Catrina picked her times to give me instruction and comeuppance.  I was at the kitchen table putting together a scrap book of photos and favorite things from my trip to Europe as she stood by in one of her humorless moods.  After a few seconds she could not contain herself.  

"When you have been to Europe as many times as I have you won't need a scrapbook!  I went to Europe on a steamer after I finished my degree at Radcliffe.  There were no transatlantic flights.  As for tea, had you read your Victorian fiction you would know the proper time for tea."

Well, that did not help my general lack of interest in Victorian fiction.  I made myself read Wuthering Heights and Pride and Prejudice, but Trollope was no match for Melville.  I chewed whole chunks of Moby Dick and loved teaching Billy Budd years later at Rutgers, but in this summer in the mountains of New Hampshire Catrina had near bout killed my desire to read fiction by the later 19th c. British scribblers.  They can all thank her.  Her spirit persists, despite the fact that it has flown.  She and her sister Betty lived past 100 years of age and carried whole histories with them.  Their father was the first accounting professor at Harvard, a man who thought DuBois was a rabble rouser.
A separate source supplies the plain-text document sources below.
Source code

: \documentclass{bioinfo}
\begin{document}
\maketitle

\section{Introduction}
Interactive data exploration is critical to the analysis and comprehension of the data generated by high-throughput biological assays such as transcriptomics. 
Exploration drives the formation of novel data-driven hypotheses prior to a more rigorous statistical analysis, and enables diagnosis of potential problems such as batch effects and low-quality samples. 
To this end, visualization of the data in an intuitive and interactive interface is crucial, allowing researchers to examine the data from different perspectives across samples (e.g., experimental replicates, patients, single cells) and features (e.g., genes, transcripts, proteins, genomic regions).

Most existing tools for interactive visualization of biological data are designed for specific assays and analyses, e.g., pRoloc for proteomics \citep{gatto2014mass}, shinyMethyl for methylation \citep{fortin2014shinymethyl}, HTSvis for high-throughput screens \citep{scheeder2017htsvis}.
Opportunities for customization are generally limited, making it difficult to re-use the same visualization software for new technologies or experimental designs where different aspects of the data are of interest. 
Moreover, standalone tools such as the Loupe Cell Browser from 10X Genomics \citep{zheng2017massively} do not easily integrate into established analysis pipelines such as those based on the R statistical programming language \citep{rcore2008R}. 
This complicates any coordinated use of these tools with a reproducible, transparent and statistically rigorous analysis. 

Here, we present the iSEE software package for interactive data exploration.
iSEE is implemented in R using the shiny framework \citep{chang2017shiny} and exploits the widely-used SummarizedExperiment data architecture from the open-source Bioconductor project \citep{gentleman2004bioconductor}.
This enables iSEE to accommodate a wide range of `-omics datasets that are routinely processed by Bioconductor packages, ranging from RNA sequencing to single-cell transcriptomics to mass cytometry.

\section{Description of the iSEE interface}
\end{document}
The summer was about class distinctions and the mountains of things I had to learn as well as about the White Mountains that people the area like resolute saints.  I can see my son sitting with me now near the top of that smaller mountain, looking down and around at creation.  Time was suspended for us.  Troubles and doubts were at bay.  I had managed to tear off a chunk of freedom from life in a place where the night sky seemed nearly white with stars and I could see the infrequent traffic lights of cars peeking around the highways of distant mountains at night while animals I could not see made music I did not know in trees waiting for me to name them.  I call them memories.  I call them the gateways to the next phase of life, the sentinels that watched me as I slept those nights in New Hampshire.
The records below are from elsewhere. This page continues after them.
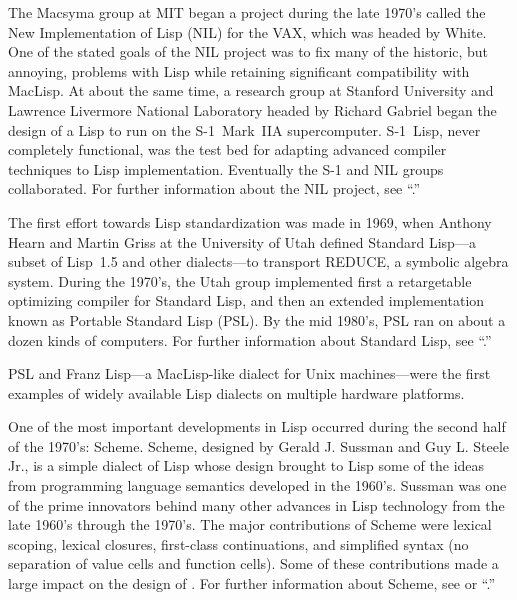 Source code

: The Macsyma group at MIT began a project during the late 1970's called
the New Implementation of Lisp (NIL) for the VAX, which was headed by
White.  One of the stated goals of the NIL project was to fix many of
the historic, but annoying, problems with Lisp while retaining significant 
compatibility with MacLisp.  At about the same time, a research group at
Stanford University and Lawrence Livermore National Laboratory headed
by Richard Gabriel began the design of a Lisp to run on the
\hbox{S-1}~Mark~IIA supercomputer.  \hbox{S-1}~Lisp, never completely
functional, was the test bed for adapting advanced compiler techniques
to Lisp implementation.  Eventually the \hbox{S-1} and NIL groups
collaborated.
For further information about the NIL project,
see ``{\NILReport}.''
 
%

The first effort towards Lisp standardization was made in 1969, 
when Anthony Hearn and Martin Griss at the University of Utah 
defined Standard Lisp---a subset of Lisp~1.5 and other dialects---to 
transport REDUCE, a symbolic algebra system.
During the 1970's, the Utah group implemented first a retargetable
optimizing compiler for Standard Lisp,
and then an extended implementation known as Portable Standard Lisp (PSL).
By the mid 1980's, PSL ran on about a dozen kinds of computers.
For further information about Standard Lisp, see ``{\StandardLispReport}.''
 
PSL and Franz Lisp---a MacLisp-like dialect for Unix machines---were 
the first examples of widely available Lisp dialects on multiple 
hardware platforms. 

One of the most important developments in Lisp occurred during the
second half of the 1970's: Scheme. Scheme, designed by Gerald J.
Sussman and Guy L. Steele Jr., is a simple dialect of Lisp whose
design brought to Lisp some of the ideas from programming language
semantics developed in the 1960's.  Sussman was one of the prime
innovators behind many other advances in Lisp technology from the late
1960's through the 1970's.
The major contributions of Scheme were lexical scoping, lexical
closures, first-class continuations, and simplified syntax (no
separation of value cells and function cells). Some of these contributions made
a large impact on the design of \clisp.
For further information about Scheme, see {\IEEEScheme} or ``{\RevisedCubedScheme}.''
As for falling in love, I was in love with a woman whom I would later marry, Ms Aissatou, but that summer I fell headlong into a loving friendship with Catrina, a woman fifty years my senior who loved sipping her brandy while watching Tom Brokaw and picking at me as I cut the lawn or trimmed the lilacs in front of the door.  I think of Catrina and the lilacs in this line from Walt Whitman's "When Lilacs Last in the Dooryard Bloom'd" as what is love if it is not sometimes careless and inexplicable? 
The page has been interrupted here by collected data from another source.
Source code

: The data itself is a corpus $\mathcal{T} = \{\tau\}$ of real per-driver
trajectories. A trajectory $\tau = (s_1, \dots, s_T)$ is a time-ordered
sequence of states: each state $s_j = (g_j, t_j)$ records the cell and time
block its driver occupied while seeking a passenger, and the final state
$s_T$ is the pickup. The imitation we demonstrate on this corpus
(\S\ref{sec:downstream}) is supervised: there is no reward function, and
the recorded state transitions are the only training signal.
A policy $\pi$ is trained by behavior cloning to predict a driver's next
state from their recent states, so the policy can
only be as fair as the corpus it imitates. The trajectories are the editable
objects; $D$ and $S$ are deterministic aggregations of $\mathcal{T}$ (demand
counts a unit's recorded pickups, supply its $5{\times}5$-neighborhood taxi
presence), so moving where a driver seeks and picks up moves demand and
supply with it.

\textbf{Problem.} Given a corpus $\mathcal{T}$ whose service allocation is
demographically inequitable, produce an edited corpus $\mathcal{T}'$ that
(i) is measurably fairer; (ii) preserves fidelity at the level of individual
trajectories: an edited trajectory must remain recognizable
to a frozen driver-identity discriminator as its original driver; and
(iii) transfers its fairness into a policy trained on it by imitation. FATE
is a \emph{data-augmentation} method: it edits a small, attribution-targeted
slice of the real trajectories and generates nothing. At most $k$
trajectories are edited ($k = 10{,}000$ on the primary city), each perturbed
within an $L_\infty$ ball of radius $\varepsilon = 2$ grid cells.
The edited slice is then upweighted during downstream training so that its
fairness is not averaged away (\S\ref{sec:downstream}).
"You only I hear—yet the star holds me, (but will soon depart, )
Yet the lilac with mastering odor holds me."

It was what Charles Rowell thought I needed, that summer with Catrina, who knew so much about me the minute she saw me.  About that much, he was certainly right, right about the right turn from the mailbox onto that steep hill leading up to parts of me that I had yet to "know" and to "write."